Introduction

Similar to the cuprates, heavy fermions and organic superconductors, the iron pnictides also exhibit a superconducting (SC) phase emerging from a magnetically ordered parent state1,2. It is widely believed that magnetic interactions or fluctuations have a crucial role in mediating the iron-based high TC (critical temperature) superconductivity. Therefore, the evolution between the spin density wave (SDW) and SC phases in the underdoped regime of the phase diagram has attracted strong interests. A key question here is whether the magnetic order and superconductivity can coexist microscopically or mutually exclude each other. So far the available experimental methods used to answer this question are either spatially averaged probes or local ones without control of probing position, thus a consensus is still lacking3,4,5,6,7,8,9. Experiments on various iron pnictide compounds have revealed at least three categories of behaviour. Muon spin relaxation (μSR) and Mössbauer spectroscopy on LaFeAsO1−xFx suggest that the abrupt transition from SDW to SC is first-order-like without coexistence of the two phases4. On the contrary, μSR on SmFeAsO1−xFx (ref. 5) and BaFe2−xCoxAs2 (ref. 8), together with nuclear magnetic resonance6 and neutron scattering7 on similar compounds, reveal the coexistence of the two phases. In an intermediate case, neutron scattering in CeFeAsO1−xFx reveals a continuous transition, but the SDW and SC regimes only touch at a quantum critical point3.

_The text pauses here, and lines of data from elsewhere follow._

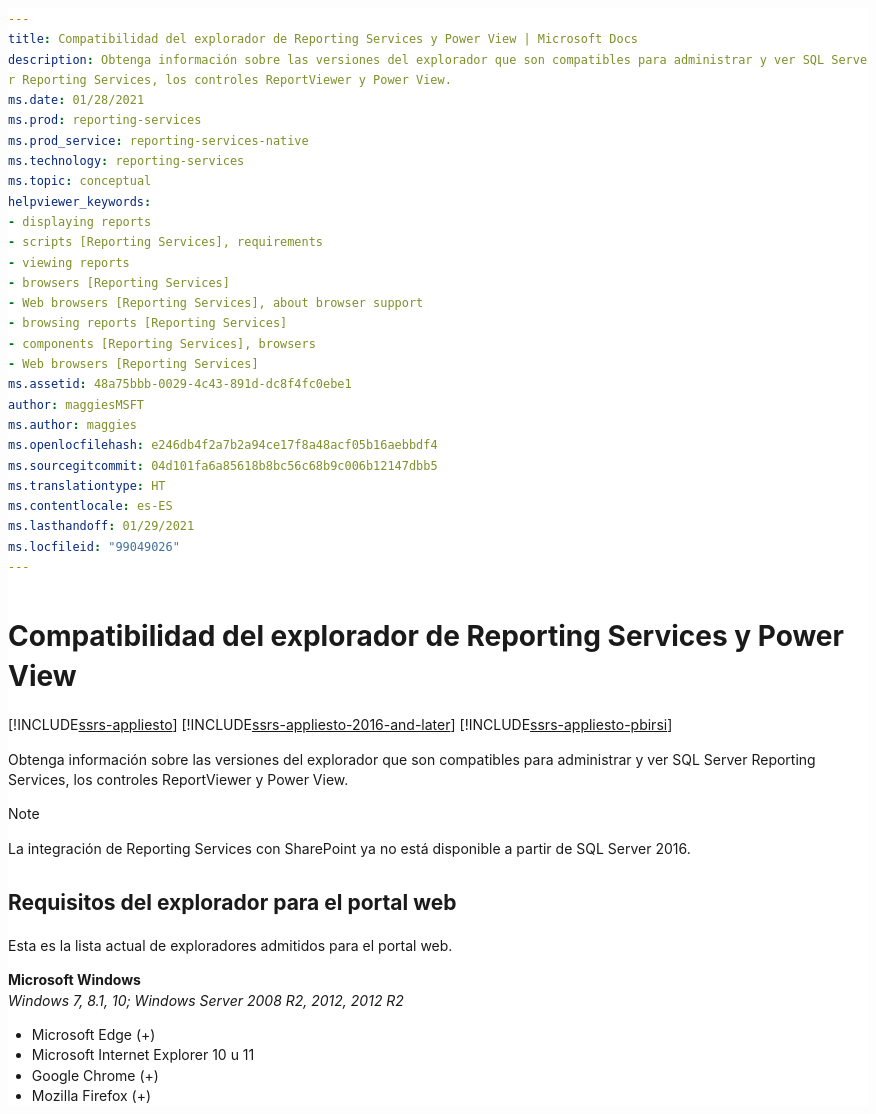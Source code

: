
 ```yaml
---
title: Compatibilidad del explorador de Reporting Services y Power View | Microsoft Docs
description: Obtenga información sobre las versiones del explorador que son compatibles para administrar y ver SQL Server Reporting Services, los controles ReportViewer y Power View.
ms.date: 01/28/2021
ms.prod: reporting-services
ms.prod_service: reporting-services-native
ms.technology: reporting-services
ms.topic: conceptual
helpviewer_keywords:
- displaying reports
- scripts [Reporting Services], requirements
- viewing reports
- browsers [Reporting Services]
- Web browsers [Reporting Services], about browser support
- browsing reports [Reporting Services]
- components [Reporting Services], browsers
- Web browsers [Reporting Services]
ms.assetid: 48a75bbb-0029-4c43-891d-dc8f4fc0ebe1
author: maggiesMSFT
ms.author: maggies
ms.openlocfilehash: e246db4f2a7b2a94ce17f8a48acf05b16aebbdf4
ms.sourcegitcommit: 04d101fa6a85618b8bc56c68b9c006b12147dbb5
ms.translationtype: HT
ms.contentlocale: es-ES
ms.lasthandoff: 01/29/2021
ms.locfileid: "99049026"
---
```

# <a name="browser-support-for-reporting-services-and-power-view"></a>Compatibilidad del explorador de Reporting Services y Power View

[!INCLUDE[ssrs-appliesto](../includes/ssrs-appliesto.md)] [!INCLUDE[ssrs-appliesto-2016-and-later](../includes/ssrs-appliesto-2016-and-later.md)] [!INCLUDE[ssrs-appliesto-pbirsi](../includes/ssrs-appliesto-pbirs.md)]

Obtenga información sobre las versiones del explorador que son compatibles para administrar y ver SQL Server Reporting Services, los controles ReportViewer y Power View.

> [!NOTE]
> La integración de Reporting Services con SharePoint ya no está disponible a partir de SQL Server 2016.

## <a name="browser-requirements-for-the-web-portal"></a>Requisitos del explorador para el portal web

Esta es la lista actual de exploradores admitidos para el portal web.

**Microsoft Windows**  
*Windows 7, 8.1, 10; Windows Server 2008 R2, 2012, 2012 R2*
- Microsoft Edge (+)
- Microsoft Internet Explorer 10 u 11
- Google Chrome (+)
- Mozilla Firefox (+)
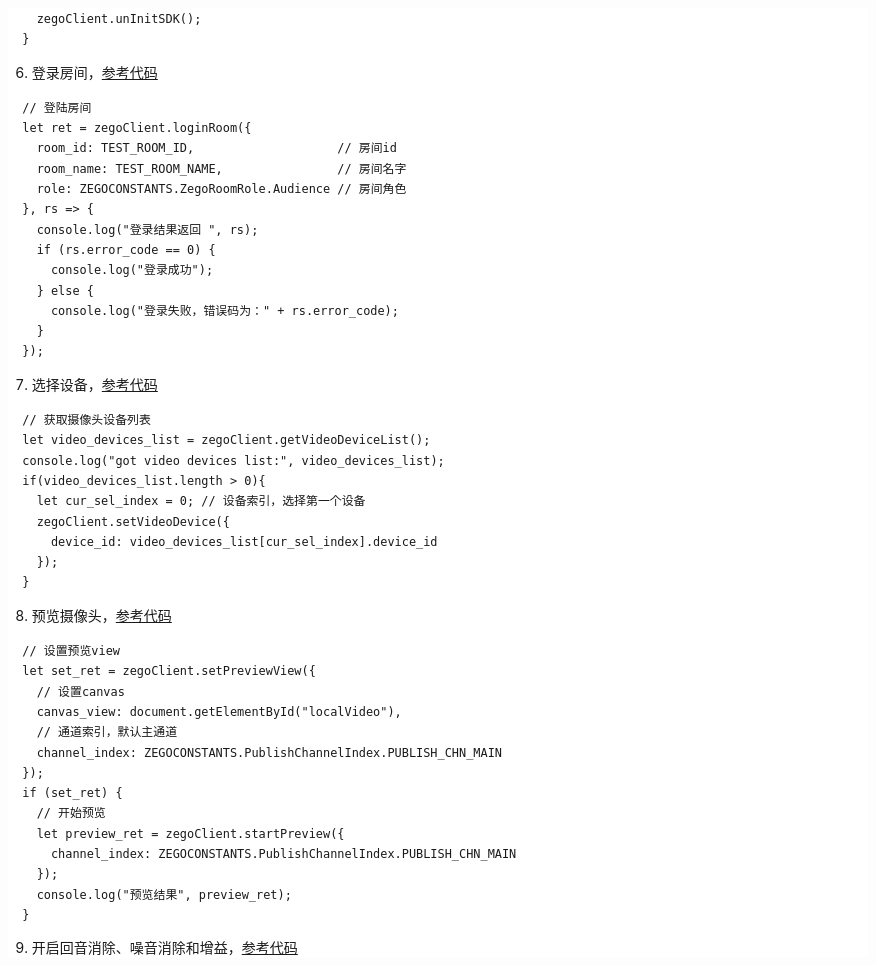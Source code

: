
 ```
    zegoClient.unInitSDK();
  }
```
6. 登录房间，[参考代码 ](https://github.com/zegoim/zego-electron-quick-start//blob/master/renderer.js#L91)
```
  // 登陆房间
  let ret = zegoClient.loginRoom({
    room_id: TEST_ROOM_ID,                    // 房间id
    room_name: TEST_ROOM_NAME,                // 房间名字
    role: ZEGOCONSTANTS.ZegoRoomRole.Audience // 房间角色
  }, rs => {
    console.log("登录结果返回 ", rs);
    if (rs.error_code == 0) {
      console.log("登录成功");
    } else {
      console.log("登录失败，错误码为：" + rs.error_code);
    }
  });
```

7. 选择设备，[参考代码](https://github.com/zegoim/zego-electron-quick-start//blob/master/renderer.js#L105)
```
  // 获取摄像头设备列表
  let video_devices_list = zegoClient.getVideoDeviceList();
  console.log("got video devices list:", video_devices_list);
  if(video_devices_list.length > 0){
    let cur_sel_index = 0; // 设备索引，选择第一个设备
    zegoClient.setVideoDevice({
      device_id: video_devices_list[cur_sel_index].device_id 
    });
  }
```

8. 预览摄像头，[参考代码 ](https://github.com/zegoim/zego-electron-quick-start//blob/master/renderer.js#L121)
```
  // 设置预览view
  let set_ret = zegoClient.setPreviewView({
    // 设置canvas
    canvas_view: document.getElementById("localVideo"),
    // 通道索引，默认主通道
    channel_index: ZEGOCONSTANTS.PublishChannelIndex.PUBLISH_CHN_MAIN
  });
  if (set_ret) {
    // 开始预览 
    let preview_ret = zegoClient.startPreview({
      channel_index: ZEGOCONSTANTS.PublishChannelIndex.PUBLISH_CHN_MAIN
    });
    console.log("预览结果", preview_ret);
  }
```

9. 开启回音消除、噪音消除和增益，[参考代码 ](https://github.com/zegoim/zego-electron-quick-start//blob/master/renderer.js#L132)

With its atomic scale structural and spectroscopic imaging capabilities, scanning tunnelling microscopy (STM) is an ideal probe for resolving the issue of microscopic phase coexistence in complex materials. In high TC cuprates, for example, STM has revealed the microscopic coexistence and distinct temperature/doping/spatial evolutions of the pseudogap and SC phases10,11. In the iron pnictides, however, there is no STM report so far regarding the relationship between the SDW and SC phases12. The main obstacle lies in the difficulty of identifying the spectroscopic feature of the SDW phase, namely the SDW gap, in STM studies of the iron pnictides. Recently, the SDW gap was directly observed in the 111-type NaFeAs parent compound owing to its excellent cleavage properties13. This progress makes the electron doped NaFe1−xCoxAs a promising candidate for investigating the evolution between magnetism and superconductivity in the underdoped regime.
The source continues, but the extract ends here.